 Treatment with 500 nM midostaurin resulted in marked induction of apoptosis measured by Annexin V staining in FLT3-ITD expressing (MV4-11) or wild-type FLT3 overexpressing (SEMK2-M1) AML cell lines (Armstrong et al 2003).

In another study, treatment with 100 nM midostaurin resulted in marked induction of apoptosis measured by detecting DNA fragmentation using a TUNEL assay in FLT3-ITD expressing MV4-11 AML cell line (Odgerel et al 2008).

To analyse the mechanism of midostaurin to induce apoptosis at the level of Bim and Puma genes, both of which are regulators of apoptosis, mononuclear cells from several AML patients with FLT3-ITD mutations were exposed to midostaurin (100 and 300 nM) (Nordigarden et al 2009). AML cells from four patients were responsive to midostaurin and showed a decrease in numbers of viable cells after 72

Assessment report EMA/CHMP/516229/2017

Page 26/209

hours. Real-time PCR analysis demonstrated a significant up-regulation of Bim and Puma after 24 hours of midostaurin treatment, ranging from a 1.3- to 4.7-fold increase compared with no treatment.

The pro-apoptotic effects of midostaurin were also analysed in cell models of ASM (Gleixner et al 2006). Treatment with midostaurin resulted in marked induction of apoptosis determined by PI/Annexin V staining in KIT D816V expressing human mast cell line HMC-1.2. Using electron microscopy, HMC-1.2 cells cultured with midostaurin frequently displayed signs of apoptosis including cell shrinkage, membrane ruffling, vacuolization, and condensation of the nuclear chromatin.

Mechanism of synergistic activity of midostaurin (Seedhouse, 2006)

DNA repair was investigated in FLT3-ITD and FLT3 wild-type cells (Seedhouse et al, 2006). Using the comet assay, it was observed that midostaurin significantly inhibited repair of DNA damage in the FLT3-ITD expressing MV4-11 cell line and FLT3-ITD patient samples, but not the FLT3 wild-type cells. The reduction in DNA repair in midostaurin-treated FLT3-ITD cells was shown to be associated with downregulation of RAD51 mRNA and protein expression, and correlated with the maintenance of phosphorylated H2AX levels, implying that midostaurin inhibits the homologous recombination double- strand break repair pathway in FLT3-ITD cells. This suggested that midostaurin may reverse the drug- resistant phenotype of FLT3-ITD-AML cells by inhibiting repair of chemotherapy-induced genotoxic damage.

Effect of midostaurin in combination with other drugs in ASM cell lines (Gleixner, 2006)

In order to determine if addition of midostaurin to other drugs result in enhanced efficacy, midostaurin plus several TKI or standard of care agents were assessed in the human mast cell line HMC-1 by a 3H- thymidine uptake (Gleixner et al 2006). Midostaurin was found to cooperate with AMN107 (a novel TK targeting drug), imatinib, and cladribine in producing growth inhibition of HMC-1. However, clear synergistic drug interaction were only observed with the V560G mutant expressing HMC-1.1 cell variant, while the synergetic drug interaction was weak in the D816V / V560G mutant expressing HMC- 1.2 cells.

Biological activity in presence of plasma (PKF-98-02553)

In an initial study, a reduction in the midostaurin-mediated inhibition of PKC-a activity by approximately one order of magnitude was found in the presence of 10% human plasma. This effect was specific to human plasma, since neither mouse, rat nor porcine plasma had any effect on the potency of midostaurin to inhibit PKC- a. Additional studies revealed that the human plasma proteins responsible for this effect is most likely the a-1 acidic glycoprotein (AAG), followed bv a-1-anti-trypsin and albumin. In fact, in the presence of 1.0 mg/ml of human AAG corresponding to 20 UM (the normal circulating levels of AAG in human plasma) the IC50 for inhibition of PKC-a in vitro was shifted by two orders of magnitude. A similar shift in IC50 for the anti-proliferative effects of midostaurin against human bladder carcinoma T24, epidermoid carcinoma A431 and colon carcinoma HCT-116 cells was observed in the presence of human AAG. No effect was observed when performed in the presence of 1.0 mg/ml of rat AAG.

-- -- --

WHAT TO PRODUCE: Beginning at the first line of the data above, retype each line until you reach the line containing "hours. Real-time PCR", and include that one too. Add nothing else.

RESPONSE BELOW:
 Treatment with 500 nM midostaurin resulted in marked induction of apoptosis measured by Annexin V staining in FLT3-ITD expressing (MV4-11) or wild-type FLT3 overexpressing (SEMK2-M1) AML cell lines (Armstrong et al 2003).

In another study, treatment with 100 nM midostaurin resulted in marked induction of apoptosis measured by detecting DNA fragmentation using a TUNEL assay in FLT3-ITD expressing MV4-11 AML cell line (Odgerel et al 2008).

To analyse the mechanism of midostaurin to induce apoptosis at the level of Bim and Puma genes, both of which are regulators of apoptosis, mononuclear cells from several AML patients with FLT3-ITD mutations were exposed to midostaurin (100 and 300 nM) (Nordigarden et al 2009). AML cells from four patients were responsive to midostaurin and showed a decrease in numbers of viable cells after 72

Assessment report EMA/CHMP/516229/2017

Page 26/209

hours. Real-time PCR analysis demonstrated a significant up-regulation of Bim and Puma after 24 hours of midostaurin treatment, ranging from a 1.3- to 4.7-fold increase compared with no treatment.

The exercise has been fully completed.